A CX No-No: Cross-Culture NPS Comparisons

July 12, 2018

4 Comments

I was prepared for the worst.

It was a short domestic flight in France so I thought I would gamble on EasyJet.

I had some experience with “ultra low cost” airlines in the states so I assumed that EasyJet would be the same. I braced for the worse: an old rickety airplane, upcharge for every small amenity with sparse and sub-par customer service.

I was pleasantly surprised. While they did charge for baggage and amenities they were very upfront about everything from booking forward. The plane was older, but clean and freshly painted. The customer service was helpful, knowledgeable, friendly, and polite. We even got “speedy” boarding because I was traveling with my family. All in all our EasyJet experience was much better than the majority of domestic carriers I experience regularly in the United States.
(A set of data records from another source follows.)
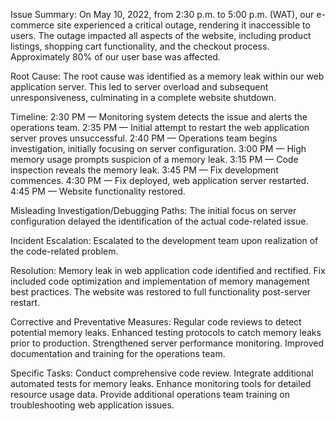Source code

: Issue Summary:
On May 10, 2022, from 2:30 p.m. to 5:00 p.m. (WAT), our e-commerce site experienced a critical outage, rendering it inaccessible to users. The outage impacted all aspects of the website, including product listings, shopping cart functionality, and the checkout process. Approximately 80% of our user base was affected.

Root Cause:
The root cause was identified as a memory leak within our web application server. This led to server overload and subsequent unresponsiveness, culminating in a complete website shutdown.

Timeline:
2:30 PM — Monitoring system detects the issue and alerts the operations team.
2:35 PM — Initial attempt to restart the web application server proves unsuccessful.
2:40 PM — Operations team begins investigation, initially focusing on server configuration.
3:00 PM — High memory usage prompts suspicion of a memory leak.
3:15 PM — Code inspection reveals the memory leak.
3:45 PM — Fix development commences.
4:30 PM — Fix deployed, web application server restarted.
4:45 PM — Website functionality restored.

Misleading Investigation/Debugging Paths:
The initial focus on server configuration delayed the identification of the actual code-related issue.

Incident Escalation:
Escalated to the development team upon realization of the code-related problem.

Resolution:
Memory leak in web application code identified and rectified. Fix included code optimization and implementation of memory management best practices. The website was restored to full functionality post-server restart.

Corrective and Preventative Measures:
Regular code reviews to detect potential memory leaks.
Enhanced testing protocols to catch memory leaks prior to production.
Strengthened server performance monitoring.
Improved documentation and training for the operations team.
  


Specific Tasks:
Conduct comprehensive code review.
Integrate additional automated tests for memory leaks.
Enhance monitoring tools for detailed resource usage data.
Provide additional operations team training on troubleshooting web application issues.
Does EasyJet do well in NPS? According to npsbenchmarks.com EasyJet ranks at a -16. Not good. This is far below the mainline carriers such as British Airways, Lufthansa, or other carriers In Europe. But when your point of comparison is US domestic providers they kick it out of the football arena (or at least through that net thing at the end of the field). Did they have a good day? Maybe. But based on my experience traveling both in the US and Europe, air travel in Europe is a dream compared to the United States.

According to the same site, all US providers are in the positive side of NPS with Southwest at 62, Jet Blue at 59, Delta at 41, United at 10, and American Airlines at 3. Would it be fair to conclude EasyJet has worse service than all the mainstream US providers? Based on NPS alone you might be tempted to say yes.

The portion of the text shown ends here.